La dimensión que ha adquirido el cultivo resulta más evidente con una perspectiva de largo plazo. El Gobierno de Castilla-La Mancha señala que la región ha pasado de aproximadamente 4.000 hectáreas en 2012 a cerca de 70.000 en la actualidad, multiplicando por 17 su superficie en apenas 13 años.
Ciudad Real y Toledo superan las 20.000 hectáreas
El cultivo está presente en las cinco provincias castellano-manchegas, aunque existe una fuerte concentración en Ciudad Real, Toledo y Albacete.
Toledo aparece como la provincia con mayor superficie, con 20.788 hectáreas, seguida muy de cerca por Ciudad Real, con 20.114. Entre ambas concentran prácticamente 41.000 hectáreas.
Albacete ocupa la tercera posición, con 16.797 hectáreas, mientras Cuenca se acerca ya a las 9.550. Guadalajara mantiene por el momento una implantación mucho menor, ligeramente superior a las 1.000 hectáreas.
El regadío gana terreno
La transformación del cultivo no afecta únicamente a la superficie.
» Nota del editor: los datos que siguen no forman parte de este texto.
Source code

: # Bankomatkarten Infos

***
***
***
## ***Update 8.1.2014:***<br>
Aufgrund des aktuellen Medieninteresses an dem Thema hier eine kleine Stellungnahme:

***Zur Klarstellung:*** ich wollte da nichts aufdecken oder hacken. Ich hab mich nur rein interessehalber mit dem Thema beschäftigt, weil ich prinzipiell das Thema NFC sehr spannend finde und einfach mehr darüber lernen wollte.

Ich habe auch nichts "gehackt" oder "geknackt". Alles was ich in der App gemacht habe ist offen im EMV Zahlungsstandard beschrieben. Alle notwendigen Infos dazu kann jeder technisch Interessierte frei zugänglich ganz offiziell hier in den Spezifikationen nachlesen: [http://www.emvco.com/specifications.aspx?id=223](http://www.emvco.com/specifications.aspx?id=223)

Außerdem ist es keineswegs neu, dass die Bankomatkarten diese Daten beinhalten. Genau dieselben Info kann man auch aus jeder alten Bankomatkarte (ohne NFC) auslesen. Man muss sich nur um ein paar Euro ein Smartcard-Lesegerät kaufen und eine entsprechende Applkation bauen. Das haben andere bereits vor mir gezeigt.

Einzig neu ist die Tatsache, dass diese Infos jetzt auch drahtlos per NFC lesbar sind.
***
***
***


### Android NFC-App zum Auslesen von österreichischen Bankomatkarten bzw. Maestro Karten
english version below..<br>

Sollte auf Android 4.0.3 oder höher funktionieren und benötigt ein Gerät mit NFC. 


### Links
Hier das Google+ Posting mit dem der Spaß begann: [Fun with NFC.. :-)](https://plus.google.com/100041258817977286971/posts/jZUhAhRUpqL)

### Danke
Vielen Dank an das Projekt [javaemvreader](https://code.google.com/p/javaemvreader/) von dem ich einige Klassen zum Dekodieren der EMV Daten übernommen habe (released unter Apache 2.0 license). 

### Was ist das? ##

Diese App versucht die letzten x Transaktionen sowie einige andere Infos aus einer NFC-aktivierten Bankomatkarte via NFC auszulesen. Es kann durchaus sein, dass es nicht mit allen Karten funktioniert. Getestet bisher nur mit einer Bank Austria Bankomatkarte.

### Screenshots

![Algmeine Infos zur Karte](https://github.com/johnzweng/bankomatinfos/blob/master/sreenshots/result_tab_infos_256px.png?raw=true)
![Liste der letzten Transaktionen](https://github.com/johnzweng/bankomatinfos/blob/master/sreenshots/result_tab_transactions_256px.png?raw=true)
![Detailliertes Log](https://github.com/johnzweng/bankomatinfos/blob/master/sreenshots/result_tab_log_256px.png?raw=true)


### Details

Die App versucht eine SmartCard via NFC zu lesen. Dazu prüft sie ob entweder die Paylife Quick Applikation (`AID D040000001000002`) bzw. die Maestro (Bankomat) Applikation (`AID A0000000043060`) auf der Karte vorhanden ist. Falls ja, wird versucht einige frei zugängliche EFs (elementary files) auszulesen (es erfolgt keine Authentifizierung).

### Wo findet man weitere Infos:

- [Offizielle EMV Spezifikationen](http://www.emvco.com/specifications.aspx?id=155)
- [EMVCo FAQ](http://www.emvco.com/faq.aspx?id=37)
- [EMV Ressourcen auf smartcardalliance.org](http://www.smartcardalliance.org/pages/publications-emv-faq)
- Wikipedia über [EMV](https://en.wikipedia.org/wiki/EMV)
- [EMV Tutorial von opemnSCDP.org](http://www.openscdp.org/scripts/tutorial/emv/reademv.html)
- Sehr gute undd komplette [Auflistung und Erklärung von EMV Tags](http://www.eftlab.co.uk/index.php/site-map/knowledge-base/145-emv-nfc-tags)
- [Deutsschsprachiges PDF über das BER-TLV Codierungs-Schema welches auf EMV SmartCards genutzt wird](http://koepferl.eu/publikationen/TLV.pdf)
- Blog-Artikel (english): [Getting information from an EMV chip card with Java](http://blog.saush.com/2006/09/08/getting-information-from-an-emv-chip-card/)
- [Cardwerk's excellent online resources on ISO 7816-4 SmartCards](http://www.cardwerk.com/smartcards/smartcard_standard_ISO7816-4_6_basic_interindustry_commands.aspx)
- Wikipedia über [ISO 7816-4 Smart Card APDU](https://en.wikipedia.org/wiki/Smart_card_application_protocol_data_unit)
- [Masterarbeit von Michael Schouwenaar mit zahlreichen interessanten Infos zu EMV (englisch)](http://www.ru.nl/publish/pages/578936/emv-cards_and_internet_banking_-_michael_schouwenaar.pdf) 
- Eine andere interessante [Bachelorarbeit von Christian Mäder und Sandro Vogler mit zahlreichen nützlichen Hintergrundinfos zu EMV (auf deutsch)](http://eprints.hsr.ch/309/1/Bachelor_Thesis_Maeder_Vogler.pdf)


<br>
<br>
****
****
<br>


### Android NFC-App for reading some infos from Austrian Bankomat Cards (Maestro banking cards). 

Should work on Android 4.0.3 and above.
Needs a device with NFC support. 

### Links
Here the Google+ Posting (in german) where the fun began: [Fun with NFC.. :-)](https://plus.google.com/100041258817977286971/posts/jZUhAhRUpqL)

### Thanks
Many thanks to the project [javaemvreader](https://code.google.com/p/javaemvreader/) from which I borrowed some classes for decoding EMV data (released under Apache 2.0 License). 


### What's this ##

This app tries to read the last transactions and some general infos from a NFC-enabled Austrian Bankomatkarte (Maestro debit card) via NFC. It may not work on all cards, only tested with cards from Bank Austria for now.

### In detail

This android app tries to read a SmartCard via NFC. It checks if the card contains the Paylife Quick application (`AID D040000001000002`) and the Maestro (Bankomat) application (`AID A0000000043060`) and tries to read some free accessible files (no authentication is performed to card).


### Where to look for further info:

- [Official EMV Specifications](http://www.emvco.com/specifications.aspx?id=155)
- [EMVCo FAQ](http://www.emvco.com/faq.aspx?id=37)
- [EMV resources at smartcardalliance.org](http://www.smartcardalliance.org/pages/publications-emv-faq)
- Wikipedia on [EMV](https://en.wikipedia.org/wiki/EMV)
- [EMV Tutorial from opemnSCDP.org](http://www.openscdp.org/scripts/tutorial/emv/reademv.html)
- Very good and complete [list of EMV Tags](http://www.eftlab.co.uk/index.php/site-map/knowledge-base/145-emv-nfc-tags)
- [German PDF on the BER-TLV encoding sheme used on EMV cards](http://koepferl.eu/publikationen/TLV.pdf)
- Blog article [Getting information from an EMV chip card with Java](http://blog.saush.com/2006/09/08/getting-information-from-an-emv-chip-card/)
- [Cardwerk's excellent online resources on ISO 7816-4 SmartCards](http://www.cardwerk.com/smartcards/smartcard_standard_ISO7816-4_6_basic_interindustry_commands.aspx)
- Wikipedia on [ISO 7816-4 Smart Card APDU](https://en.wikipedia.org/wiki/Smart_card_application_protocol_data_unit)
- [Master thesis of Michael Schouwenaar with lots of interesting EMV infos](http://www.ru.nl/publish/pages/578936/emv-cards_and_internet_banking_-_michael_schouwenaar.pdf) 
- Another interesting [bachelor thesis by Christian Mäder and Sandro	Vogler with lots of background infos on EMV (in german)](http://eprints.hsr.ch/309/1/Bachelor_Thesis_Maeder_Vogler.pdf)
También está cambiando el modelo productivo.
De las 68.311 hectáreas contabilizadas en Castilla-La Mancha en 2025, aproximadamente 45.411 hectáreas, el 66%, corresponden a secano, mientras que otras 22.900 hectáreas, el 34%, se encuentran en regadío.
La evolución resulta particularmente significativa. En 2014 apenas un 17% de la superficie regional de pistacho estaba en regadío. Diez años después, en 2024, su peso había aumentado hasta aproximadamente el 32% y en 2025 alcanza ya el 34%.
Es decir, aunque el secano continúa siendo mayoritario, el peso relativo del regadío se ha duplicado en poco más de una década.
Toledo lidera este proceso. Sus 8.141 hectáreas regadas representan alrededor del 39% de toda la superficie provincial de pistacho. Le sigue Ciudad Real, con 6.573 hectáreas de regadío, y Albacete, con 5.651.